Segment Start: Data supplied

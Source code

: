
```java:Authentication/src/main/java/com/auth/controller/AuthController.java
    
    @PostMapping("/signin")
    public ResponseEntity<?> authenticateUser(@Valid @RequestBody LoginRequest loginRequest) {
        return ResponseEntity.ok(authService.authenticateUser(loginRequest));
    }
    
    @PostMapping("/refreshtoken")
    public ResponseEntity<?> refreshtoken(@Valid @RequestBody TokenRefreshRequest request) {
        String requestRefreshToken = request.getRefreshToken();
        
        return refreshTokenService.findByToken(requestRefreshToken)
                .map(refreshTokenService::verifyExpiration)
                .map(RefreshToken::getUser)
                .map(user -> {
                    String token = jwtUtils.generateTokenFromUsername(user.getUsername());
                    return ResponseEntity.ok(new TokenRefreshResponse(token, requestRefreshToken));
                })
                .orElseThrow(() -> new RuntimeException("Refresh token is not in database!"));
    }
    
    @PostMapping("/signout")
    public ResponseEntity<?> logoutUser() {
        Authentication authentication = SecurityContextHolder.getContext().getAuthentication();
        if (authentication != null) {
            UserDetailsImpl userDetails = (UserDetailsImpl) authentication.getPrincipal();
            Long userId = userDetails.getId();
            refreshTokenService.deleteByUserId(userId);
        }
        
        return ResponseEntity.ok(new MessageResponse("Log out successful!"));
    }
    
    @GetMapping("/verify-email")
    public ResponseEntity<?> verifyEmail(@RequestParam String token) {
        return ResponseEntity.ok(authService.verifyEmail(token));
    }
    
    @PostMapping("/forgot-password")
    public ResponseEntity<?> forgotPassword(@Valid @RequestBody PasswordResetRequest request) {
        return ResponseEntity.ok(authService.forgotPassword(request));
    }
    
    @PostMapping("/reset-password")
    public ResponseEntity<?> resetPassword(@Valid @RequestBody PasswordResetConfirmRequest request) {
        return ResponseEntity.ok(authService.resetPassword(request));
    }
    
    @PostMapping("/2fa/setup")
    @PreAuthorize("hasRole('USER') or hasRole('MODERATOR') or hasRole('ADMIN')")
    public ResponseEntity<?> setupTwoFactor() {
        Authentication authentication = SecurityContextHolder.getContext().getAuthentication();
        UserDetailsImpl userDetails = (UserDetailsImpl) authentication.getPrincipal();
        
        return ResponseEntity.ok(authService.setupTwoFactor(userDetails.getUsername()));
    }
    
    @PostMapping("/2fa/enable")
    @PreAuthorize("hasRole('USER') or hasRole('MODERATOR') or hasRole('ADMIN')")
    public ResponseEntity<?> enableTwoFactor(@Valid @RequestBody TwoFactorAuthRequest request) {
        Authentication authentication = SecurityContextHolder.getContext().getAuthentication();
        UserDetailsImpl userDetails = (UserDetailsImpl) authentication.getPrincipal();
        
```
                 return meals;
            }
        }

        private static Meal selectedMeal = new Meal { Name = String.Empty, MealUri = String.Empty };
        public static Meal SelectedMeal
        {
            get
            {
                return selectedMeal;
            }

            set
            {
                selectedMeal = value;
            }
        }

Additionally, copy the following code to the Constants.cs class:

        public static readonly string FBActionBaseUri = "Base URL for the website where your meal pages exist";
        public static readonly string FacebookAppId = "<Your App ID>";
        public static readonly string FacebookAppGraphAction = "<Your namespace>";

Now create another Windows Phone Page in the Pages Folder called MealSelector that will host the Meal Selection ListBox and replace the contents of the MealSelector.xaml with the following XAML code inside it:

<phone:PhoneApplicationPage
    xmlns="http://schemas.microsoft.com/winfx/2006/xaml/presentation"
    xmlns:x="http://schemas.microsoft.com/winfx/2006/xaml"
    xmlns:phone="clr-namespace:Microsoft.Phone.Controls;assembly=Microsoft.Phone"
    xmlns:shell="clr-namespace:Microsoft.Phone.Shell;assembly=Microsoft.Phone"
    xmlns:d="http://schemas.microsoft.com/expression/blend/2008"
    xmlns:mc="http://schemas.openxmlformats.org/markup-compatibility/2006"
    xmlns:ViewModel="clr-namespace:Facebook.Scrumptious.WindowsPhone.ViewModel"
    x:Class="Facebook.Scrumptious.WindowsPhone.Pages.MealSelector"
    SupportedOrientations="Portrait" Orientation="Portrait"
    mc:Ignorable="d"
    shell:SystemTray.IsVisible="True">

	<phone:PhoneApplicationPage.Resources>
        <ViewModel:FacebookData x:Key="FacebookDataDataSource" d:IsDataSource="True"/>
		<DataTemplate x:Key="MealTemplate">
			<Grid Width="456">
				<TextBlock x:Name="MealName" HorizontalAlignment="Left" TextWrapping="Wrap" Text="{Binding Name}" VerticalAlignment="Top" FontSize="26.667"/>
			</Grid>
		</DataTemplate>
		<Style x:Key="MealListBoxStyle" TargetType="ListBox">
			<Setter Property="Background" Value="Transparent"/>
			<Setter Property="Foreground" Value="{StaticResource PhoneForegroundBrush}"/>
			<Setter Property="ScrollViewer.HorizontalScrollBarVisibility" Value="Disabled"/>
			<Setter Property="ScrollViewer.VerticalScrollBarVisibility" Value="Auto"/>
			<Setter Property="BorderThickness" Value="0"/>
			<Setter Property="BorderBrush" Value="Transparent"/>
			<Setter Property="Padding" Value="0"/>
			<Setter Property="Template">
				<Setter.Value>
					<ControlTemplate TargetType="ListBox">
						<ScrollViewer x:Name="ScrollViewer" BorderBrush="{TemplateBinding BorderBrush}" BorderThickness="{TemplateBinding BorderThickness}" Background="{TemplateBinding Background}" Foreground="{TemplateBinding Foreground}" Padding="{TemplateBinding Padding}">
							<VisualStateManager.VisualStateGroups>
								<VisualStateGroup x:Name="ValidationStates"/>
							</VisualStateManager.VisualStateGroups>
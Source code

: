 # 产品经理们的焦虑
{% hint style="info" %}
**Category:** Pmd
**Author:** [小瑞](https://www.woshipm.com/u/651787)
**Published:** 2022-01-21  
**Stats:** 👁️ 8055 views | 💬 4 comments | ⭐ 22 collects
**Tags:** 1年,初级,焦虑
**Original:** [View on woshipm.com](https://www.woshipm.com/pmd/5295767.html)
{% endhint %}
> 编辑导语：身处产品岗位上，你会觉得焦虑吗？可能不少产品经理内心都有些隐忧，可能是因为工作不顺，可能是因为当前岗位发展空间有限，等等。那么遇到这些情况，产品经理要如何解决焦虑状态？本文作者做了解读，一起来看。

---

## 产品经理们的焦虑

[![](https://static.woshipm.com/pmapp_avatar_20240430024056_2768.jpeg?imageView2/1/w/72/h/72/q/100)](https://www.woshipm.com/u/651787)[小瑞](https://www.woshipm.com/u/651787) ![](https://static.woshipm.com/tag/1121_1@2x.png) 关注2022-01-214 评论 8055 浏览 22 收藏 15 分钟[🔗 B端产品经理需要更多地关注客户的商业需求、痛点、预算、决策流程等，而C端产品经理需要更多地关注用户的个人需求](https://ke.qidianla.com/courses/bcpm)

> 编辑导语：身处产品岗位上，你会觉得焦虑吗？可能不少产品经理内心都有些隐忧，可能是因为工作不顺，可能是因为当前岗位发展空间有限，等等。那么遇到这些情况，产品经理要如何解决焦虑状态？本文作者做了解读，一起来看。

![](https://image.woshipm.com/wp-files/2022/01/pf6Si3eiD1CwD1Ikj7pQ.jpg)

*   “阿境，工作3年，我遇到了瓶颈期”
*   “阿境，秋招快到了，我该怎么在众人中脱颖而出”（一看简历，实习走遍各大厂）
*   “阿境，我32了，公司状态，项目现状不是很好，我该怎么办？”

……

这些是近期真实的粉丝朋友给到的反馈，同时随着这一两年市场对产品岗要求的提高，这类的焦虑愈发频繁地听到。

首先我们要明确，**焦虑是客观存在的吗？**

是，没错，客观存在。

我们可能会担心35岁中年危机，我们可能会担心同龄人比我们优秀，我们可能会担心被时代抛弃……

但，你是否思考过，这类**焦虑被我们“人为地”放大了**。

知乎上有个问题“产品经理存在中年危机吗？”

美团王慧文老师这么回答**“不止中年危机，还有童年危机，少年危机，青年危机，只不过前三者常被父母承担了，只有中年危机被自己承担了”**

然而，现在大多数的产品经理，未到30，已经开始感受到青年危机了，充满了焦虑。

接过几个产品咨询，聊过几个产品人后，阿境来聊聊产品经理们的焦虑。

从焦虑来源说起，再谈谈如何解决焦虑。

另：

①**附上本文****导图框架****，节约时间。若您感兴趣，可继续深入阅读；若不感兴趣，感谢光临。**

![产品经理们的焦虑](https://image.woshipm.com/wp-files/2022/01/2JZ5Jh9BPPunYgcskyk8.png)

Segment End: Data supplied

The task =>
Beginning with the line that contains "从焦虑来源说起，再谈谈如何解决焦虑。", return every line through the end of the data above, exactly as written.

Reply =>
从焦虑来源说起，再谈谈如何解决焦虑。

另：

①**附上本文****导图框架****，节约时间。若您感兴趣，可继续深入阅读；若不感兴趣，感谢光临。**

![产品经理们的焦虑](https://image.woshipm.com/wp-files/2022/01/2JZ5Jh9BPPunYgcskyk8.png)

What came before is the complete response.